Note: Intervals are non-overlapping if they have no common point. For example, [1,2] and [3,4] are non-overlapping, but [1,2] and [2,3] are overlapping.

Examples

• 0 ≤ intervals.length ≤ 1000
• newInterval.length == intervals[i].length == 2
• 0 ≤ start ≤ end ≤ 1000

Prerequisites

Before attempting this problem, you should be comfortable with:

• Arrays - Basic iteration and manipulation of array elements
• Interval Problems - Understanding how to represent and compare ranges (start, end)
• Merging Logic - Detecting overlap between intervals and combining them into a single interval
• Binary Search (for optimized solution) - Finding insertion points in sorted arrays

1. Linear Search

Intuition

We are given a list of non-overlapping intervals sorted by start time, and we need to insert newInterval into the list while keeping the result sorted and non-overlapping.

Since the intervals are already sorted, we can process them in one pass and split the work into three simple parts:

• Intervals completely before newInterval: These do not overlap, so we can add them directly to the result.
• Intervals that overlap with newInterval: While there is overlap, we merge them by expanding newInterval (new start = minimum of starts, new end = maximum of ends).
• Intervals completely after the merged newInterval: These also do not overlap, so we add them directly.

class Solution:
    def insert(self, intervals: List[List[int]], newInterval: List[int]) -> List[List[int]]:
        n = len(intervals)
        i = 0
        res = []

        while i < n and intervals[i][1] < newInterval[0]:
            res.append(intervals[i])
            i += 1

        while i < n and newInterval[1] >= intervals[i][0]:
            newInterval[0] = min(newInterval[0], intervals[i][0])
            newInterval[1] = max(newInterval[1], intervals[i][1])
            i += 1
        res.append(newInterval)

        while i < n:
            res.append(intervals[i])
            i += 1

        return res

Time Complexity: O(n)
Space Complexity: O(1) extra space, O(n) space for the output list.

2. Binary Search

Intuition

We are given a list of non-overlapping intervals sorted by start time. A simple idea is:

• Use binary search to find the correct position where newInterval should be inserted based on its start time.
• After inserting, the list is still sorted by start time.
• Then we do a normal merge intervals pass: if the current interval does not overlap the last interval in the result, append it; otherwise merge them by extending the end.

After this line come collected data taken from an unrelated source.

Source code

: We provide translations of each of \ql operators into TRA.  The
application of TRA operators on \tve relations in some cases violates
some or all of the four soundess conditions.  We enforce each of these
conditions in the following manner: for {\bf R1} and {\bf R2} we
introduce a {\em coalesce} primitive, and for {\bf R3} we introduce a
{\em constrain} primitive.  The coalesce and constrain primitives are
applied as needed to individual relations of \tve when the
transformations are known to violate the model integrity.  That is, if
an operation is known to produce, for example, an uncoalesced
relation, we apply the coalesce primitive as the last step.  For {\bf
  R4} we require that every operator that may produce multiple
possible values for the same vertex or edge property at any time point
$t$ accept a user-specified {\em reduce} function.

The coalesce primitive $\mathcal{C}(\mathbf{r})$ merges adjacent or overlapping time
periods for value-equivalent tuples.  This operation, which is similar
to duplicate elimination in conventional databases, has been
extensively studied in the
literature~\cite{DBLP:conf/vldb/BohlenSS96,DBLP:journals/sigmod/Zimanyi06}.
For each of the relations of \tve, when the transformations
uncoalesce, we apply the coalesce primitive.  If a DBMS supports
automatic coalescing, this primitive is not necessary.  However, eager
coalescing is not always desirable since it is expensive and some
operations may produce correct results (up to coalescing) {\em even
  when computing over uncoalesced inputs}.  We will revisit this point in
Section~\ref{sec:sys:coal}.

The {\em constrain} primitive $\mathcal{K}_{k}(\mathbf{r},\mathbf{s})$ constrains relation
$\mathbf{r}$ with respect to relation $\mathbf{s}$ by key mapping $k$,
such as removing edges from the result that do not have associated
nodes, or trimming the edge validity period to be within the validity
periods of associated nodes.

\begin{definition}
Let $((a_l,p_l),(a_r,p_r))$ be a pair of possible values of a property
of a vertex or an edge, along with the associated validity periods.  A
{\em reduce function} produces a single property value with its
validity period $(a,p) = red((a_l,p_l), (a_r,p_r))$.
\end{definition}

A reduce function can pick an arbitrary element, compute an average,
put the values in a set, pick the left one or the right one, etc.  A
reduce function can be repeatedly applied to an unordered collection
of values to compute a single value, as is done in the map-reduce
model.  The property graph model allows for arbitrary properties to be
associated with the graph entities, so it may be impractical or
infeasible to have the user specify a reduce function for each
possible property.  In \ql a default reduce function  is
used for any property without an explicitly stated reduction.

Binary search helps us avoid scanning from the beginning just to find the insertion position.

class Solution:
    def insert(self, intervals: List[List[int]], newInterval: List[int]) -> List[List[int]]:
        if not intervals:
            return [newInterval]

        n = len(intervals)
        target = newInterval[0]
        left, right = 0, n - 1

        while left <= right:
            mid = (left + right) // 2
            if intervals[mid][0] < target:
                left = mid + 1
            else:
                right = mid - 1

        intervals.insert(left, newInterval)

        res = []
        for interval in intervals:
            if not res or res[-1][1] < interval[0]:
                res.append(interval)
            else:
                res[-1][1] = max(res[-1][1], interval[1])
        return res

Time Complexity: O(n) (since insertion takes O(n) and the merge loop takes O(n))
Space Complexity: O(n) space for the output list.

3. Greedy

Intuition

A greedy approach works because as we scan from left to right, every interval falls into one of three cases relative to newInterval:

• Completely after newInterval: If newInterval ends before the current interval starts, there will be no overlap with any later interval either. So we can safely place newInterval here and return the answer immediately.
• Completely before newInterval: If the current interval ends before newInterval starts, it can be added to the result unchanged.
• Overlapping with newInterval: If they overlap, we merge them by expanding newInterval to cover both ranges.

Common Pitfalls

Incorrect Overlap Detection

Using the wrong condition to detect overlapping intervals leads to incorrect merging. Two intervals [a, b] and [c, d] overlap when a <= d AND c <= b. A common mistake is checking only one direction or using strict inequality (< instead of <=), which fails for adjacent intervals like [1, 2] and [2, 3] that should merge.

Forgetting to Add the New Interval at the End

When the new interval belongs after all existing intervals (its start is greater than all existing ends), the merging loop never triggers and the new interval is never added. The algorithm must append the new interval to the result after the loop completes if it was not already inserted.

Mutating the Original Input Array

Some solutions modify the newInterval array during merging, which can cause issues if the caller expects the original input to remain unchanged. In languages where arrays are passed by reference, this side effect may lead to unexpected behavior in the calling code.